→ Aim of the task: Drop the images, then output the listing exactly.

→ Entries provided:

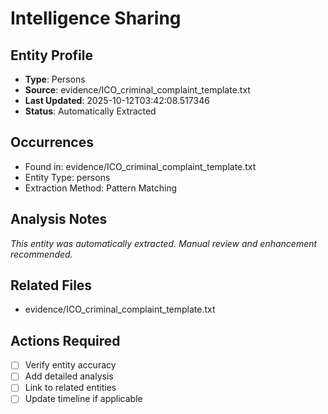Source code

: # Intelligence Sharing

## Entity Profile
- **Type**: Persons
- **Source**: evidence/ICO_criminal_complaint_template.txt
- **Last Updated**: 2025-10-12T03:42:08.517346
- **Status**: Automatically Extracted

## Occurrences
- Found in: evidence/ICO_criminal_complaint_template.txt
- Entity Type: persons
- Extraction Method: Pattern Matching

## Analysis Notes
*This entity was automatically extracted. Manual review and enhancement recommended.*

## Related Files
- evidence/ICO_criminal_complaint_template.txt

## Actions Required
- [ ] Verify entity accuracy
- [ ] Add detailed analysis
- [ ] Link to related entities
- [ ] Update timeline if applicable
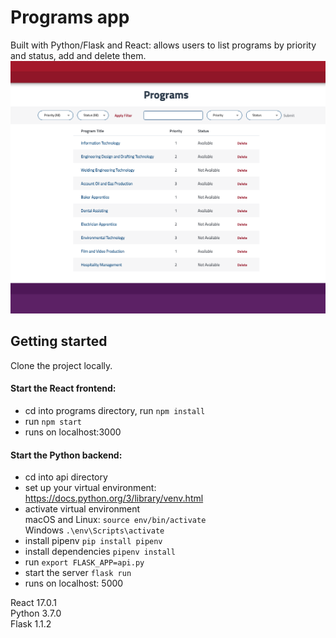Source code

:# Programs app
Built with Python/Flask and React: allows users to list programs by priority and status, add and delete them.
![screenshot](https://github.com/jgrimshaw/programs/blob/master/docs/programs-app.png?raw=true)

## Getting started
Clone the project locally. 

#### Start the React frontend:
* cd into programs directory, run `npm install`
* run `npm start`
* runs on localhost:3000

#### Start the Python backend: 
* cd into api directory
* set up your virtual environment: https://docs.python.org/3/library/venv.html
* activate virtual environment  
macOS and Linux: `source env/bin/activate`  
Windows `.\env\Scripts\activate`
* install pipenv `pip install pipenv`
* install dependencies `pipenv install`
* run `export FLASK_APP=api.py`
* start the server `flask run`
* runs on localhost: 5000

React 17.0.1\
Python 3.7.0\
Flask 1.1.2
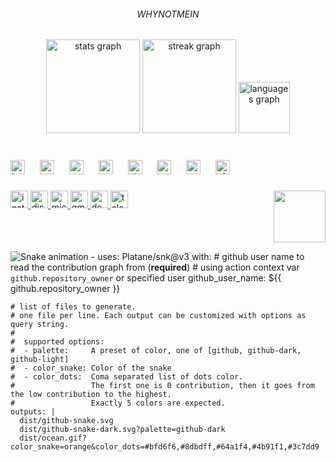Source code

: <h6 align="center">WHYNOTMEIN</h6>

###

<div align="center">
  <img src="https://github-readme-stats.vercel.app/api?username=JaineeraSuhas&hide_title=false&hide_rank=false&show_icons=true&include_all_commits=true&count_private=true&disable_animations=false&theme=dracula&locale=en&hide_border=false" height="150" alt="stats graph"  />
  <img src="https://streak-stats.demolab.com?user=JaineeraSuhas&locale=en&mode=daily&theme=dracula&hide_border=false&border_radius=5" height="150" alt="streak graph"  />
  <img src="https://github-readme-stats.vercel.app/api/top-langs?username=JaineeraSuhas&locale=en&hide_title=false&layout=compact&card_width=320&langs_count=11&theme=github_dark&hide_border=false" height="82" alt="languages graph"  />
</div>

###

<br clear="both">

<div align="left">
  <img src="https://cdn.jsdelivr.net/gh/devicons/devicon/icons/html5/html5-plain.svg" height="23" alt="html5 logo"  />
  <img width="16" />
  <img src="https://cdn.jsdelivr.net/gh/devicons/devicon/icons/python/python-original.svg" height="23" alt="python logo"  />
  <img width="16" />
  <img src="https://cdn.jsdelivr.net/gh/devicons/devicon/icons/canva/canva-original.svg" height="23" alt="canva logo"  />
  <img width="16" />
  <img src="https://cdn.jsdelivr.net/gh/devicons/devicon/icons/cplusplus/cplusplus-plain.svg" height="23" alt="cplusplus logo"  />
  <img width="16" />
  <img src="https://cdn.jsdelivr.net/gh/devicons/devicon/icons/github/github-original.svg" height="23" alt="github logo"  />
  <img width="16" />
  <img src="https://cdn.jsdelivr.net/gh/devicons/devicon/icons/google/google-original.svg" height="23" alt="google logo"  />
  <img width="16" />
  <img src="https://cdn.jsdelivr.net/gh/devicons/devicon/icons/vscode/vscode-plain.svg" height="23" alt="vscode logo"  />
  <img width="16" />
  <img src="https://cdn.jsdelivr.net/gh/devicons/devicon/icons/aftereffects/aftereffects-original.svg" height="23" alt="aftereffects logo"  />
</div>

###

<img align="right" height="83" src="https://i.pinimg.com/originals/06/ac/d4/06acd4c9e2acbe72cb9c3709434aa548.gif"  />

###

<div align="left">
  <a href="https://instagram.com/suhas.jaineera/" target="_blank">
    <img src="https://img.shields.io/static/v1?message=Instagram&logo=instagram&label=&color=E4405F&logoColor=black&labelColor=&style=for-the-badge" height="28" alt="instagram logo"  />
  </a>
  <a href="https://discord.com/users/853997715939262494/" target="_blank">
    <img src="https://img.shields.io/static/v1?message=Discord&logo=discord&label=&color=7289DA&logoColor=black&labelColor=&style=for-the-badge" height="28" alt="discord logo"  />
  </a>
  <a href="mailto:suhasjaineera@gmail.com" target="_blank">
    <img src="https://img.shields.io/static/v1?message=Outlook&logo=microsoft-outlook&label=&color=0078D4&logoColor=black&labelColor=&style=for-the-badge" height="28" alt="microsoft-outlook logo"  />
  </a>
  <a href="mailto:suhasjaineera@gmail.com" target="_blank">
    <img src="https://img.shields.io/static/v1?message=Gmail&logo=gmail&label=&color=D14836&logoColor=black&labelColor=&style=for-the-badge" height="28" alt="gmail logo"  />
  </a>
  <a href="https://dev.to/suhas_jaineera_1f3bdbd0d4" target="_blank">
    <img src="https://img.shields.io/static/v1?message=dev.to&logo=dev.to&label=&color=0A0A0A&logoColor=pink&labelColor=&style=for-the-badge" height="28" alt="devto logo"  />
  </a>
  <a href="https://web.telegram.org/k/" target="_blank">
    <img src="https://img.shields.io/static/v1?message=Telegram&logo=telegram&label=&color=2CA5E0&logoColor=white&labelColor=&style=for-the-badge" height="28" alt="telegram logo"  />
  </a>
</div>

###

<br clear="both">

<img src="https://raw.githubusercontent.com/JaineeraSuhas/JaineeraSuhas/output/snake.svg" alt="Snake animation" /> - uses: Platane/snk@v3
  with:
    # github user name to read the contribution graph from (**required**)
    # using action context var `github.repository_owner` or specified user
    github_user_name: ${{ github.repository_owner }}

    # list of files to generate.
    # one file per line. Each output can be customized with options as query string.
    #
    #  supported options:
    #  - palette:     A preset of color, one of [github, github-dark, github-light]
    #  - color_snake: Color of the snake
    #  - color_dots:  Coma separated list of dots color.
    #                 The first one is 0 contribution, then it goes from the low contribution to the highest.
    #                 Exactly 5 colors are expected.
    outputs: |
      dist/github-snake.svg
      dist/github-snake-dark.svg?palette=github-dark
      dist/ocean.gif?color_snake=orange&color_dots=#bfd6f6,#8dbdff,#64a1f4,#4b91f1,#3c7dd9

###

→ Written answer:
Source code

: # Intelligence Sharing

## Entity Profile
- **Type**: Persons
- **Source**: evidence/ICO_criminal_complaint_template.txt
- **Last Updated**: 2025-10-12T03:42:08.517346
- **Status**: Automatically Extracted

## Occurrences
- Found in: evidence/ICO_criminal_complaint_template.txt
- Entity Type: persons
- Extraction Method: Pattern Matching

## Analysis Notes
*This entity was automatically extracted. Manual review and enhancement recommended.*

## Related Files
- evidence/ICO_criminal_complaint_template.txt

## Actions Required
- [ ] Verify entity accuracy
- [ ] Add detailed analysis
- [ ] Link to related entities
- [ ] Update timeline if applicable
Source code

:# Programs app
Built with Python/Flask and React: allows users to list programs by priority and status, add and delete them.
![screenshot](https://github.com/jgrimshaw/programs/blob/master/docs/programs-app.png?raw=true)

## Getting started
Clone the project locally. 

#### Start the React frontend:
* cd into programs directory, run `npm install`
* run `npm start`
* runs on localhost:3000

#### Start the Python backend: 
* cd into api directory
* set up your virtual environment: https://docs.python.org/3/library/venv.html
* activate virtual environment  
macOS and Linux: `source env/bin/activate`  
Windows `.\env\Scripts\activate`
* install pipenv `pip install pipenv`
* install dependencies `pipenv install`
* run `export FLASK_APP=api.py`
* start the server `flask run`
* runs on localhost: 5000

React 17.0.1\
Python 3.7.0\
Flask 1.1.2
Source code

: <h6 align="center">WHYNOTMEIN</h6>

###

<div align="center">
  <img src="https://github-readme-stats.vercel.app/api?username=JaineeraSuhas&hide_title=false&hide_rank=false&show_icons=true&include_all_commits=true&count_private=true&disable_animations=false&theme=dracula&locale=en&hide_border=false" height="150" alt="stats graph"  />
  <img src="https://streak-stats.demolab.com?user=JaineeraSuhas&locale=en&mode=daily&theme=dracula&hide_border=false&border_radius=5" height="150" alt="streak graph"  />
  <img src="https://github-readme-stats.vercel.app/api/top-langs?username=JaineeraSuhas&locale=en&hide_title=false&layout=compact&card_width=320&langs_count=11&theme=github_dark&hide_border=false" height="82" alt="languages graph"  />
</div>

###

<br clear="both">

<div align="left">
  <img src="https://cdn.jsdelivr.net/gh/devicons/devicon/icons/html5/html5-plain.svg" height="23" alt="html5 logo"  />
  <img width="16" />
  <img src="https://cdn.jsdelivr.net/gh/devicons/devicon/icons/python/python-original.svg" height="23" alt="python logo"  />
  <img width="16" />
  <img src="https://cdn.jsdelivr.net/gh/devicons/devicon/icons/canva/canva-original.svg" height="23" alt="canva logo"  />
  <img width="16" />
  <img src="https://cdn.jsdelivr.net/gh/devicons/devicon/icons/cplusplus/cplusplus-plain.svg" height="23" alt="cplusplus logo"  />
  <img width="16" />
  <img src="https://cdn.jsdelivr.net/gh/devicons/devicon/icons/github/github-original.svg" height="23" alt="github logo"  />
  <img width="16" />
  <img src="https://cdn.jsdelivr.net/gh/devicons/devicon/icons/google/google-original.svg" height="23" alt="google logo"  />
  <img width="16" />
  <img src="https://cdn.jsdelivr.net/gh/devicons/devicon/icons/vscode/vscode-plain.svg" height="23" alt="vscode logo"  />
  <img width="16" />
  <img src="https://cdn.jsdelivr.net/gh/devicons/devicon/icons/aftereffects/aftereffects-original.svg" height="23" alt="aftereffects logo"  />
</div>

###

<img align="right" height="83" src="https://i.pinimg.com/originals/06/ac/d4/06acd4c9e2acbe72cb9c3709434aa548.gif"  />

###

<div align="left">
  <a href="https://instagram.com/suhas.jaineera/" target="_blank">
    <img src="https://img.shields.io/static/v1?message=Instagram&logo=instagram&label=&color=E4405F&logoColor=black&labelColor=&style=for-the-badge" height="28" alt="instagram logo"  />
  </a>
  <a href="https://discord.com/users/853997715939262494/" target="_blank">
    <img src="https://img.shields.io/static/v1?message=Discord&logo=discord&label=&color=7289DA&logoColor=black&labelColor=&style=for-the-badge" height="28" alt="discord logo"  />
  </a>
  <a href="mailto:suhasjaineera@gmail.com" target="_blank">
    <img src="https://img.shields.io/static/v1?message=Outlook&logo=microsoft-outlook&label=&color=0078D4&logoColor=black&labelColor=&style=for-the-badge" height="28" alt="microsoft-outlook logo"  />
  </a>
  <a href="mailto:suhasjaineera@gmail.com" target="_blank">
    <img src="https://img.shields.io/static/v1?message=Gmail&logo=gmail&label=&color=D14836&logoColor=black&labelColor=&style=for-the-badge" height="28" alt="gmail logo"  />
  </a>
  <a href="https://dev.to/suhas_jaineera_1f3bdbd0d4" target="_blank">
    <img src="https://img.shields.io/static/v1?message=dev.to&logo=dev.to&label=&color=0A0A0A&logoColor=pink&labelColor=&style=for-the-badge" height="28" alt="devto logo"  />
  </a>
  <a href="https://web.telegram.org/k/" target="_blank">
    <img src="https://img.shields.io/static/v1?message=Telegram&logo=telegram&label=&color=2CA5E0&logoColor=white&labelColor=&style=for-the-badge" height="28" alt="telegram logo"  />
  </a>
</div>

###

<br clear="both">

<img src="https://raw.githubusercontent.com/JaineeraSuhas/JaineeraSuhas/output/snake.svg" alt="Snake animation" /> - uses: Platane/snk@v3
  with:
    # github user name to read the contribution graph from (**required**)
    # using action context var `github.repository_owner` or specified user
    github_user_name: ${{ github.repository_owner }}

    # list of files to generate.
    # one file per line. Each output can be customized with options as query string.
    #
    #  supported options:
    #  - palette:     A preset of color, one of [github, github-dark, github-light]
    #  - color_snake: Color of the snake
    #  - color_dots:  Coma separated list of dots color.
    #                 The first one is 0 contribution, then it goes from the low contribution to the highest.
    #                 Exactly 5 colors are expected.
    outputs: |
      dist/github-snake.svg
      dist/github-snake-dark.svg?palette=github-dark
      dist/ocean.gif?color_snake=orange&color_dots=#bfd6f6,#8dbdff,#64a1f4,#4b91f1,#3c7dd9

###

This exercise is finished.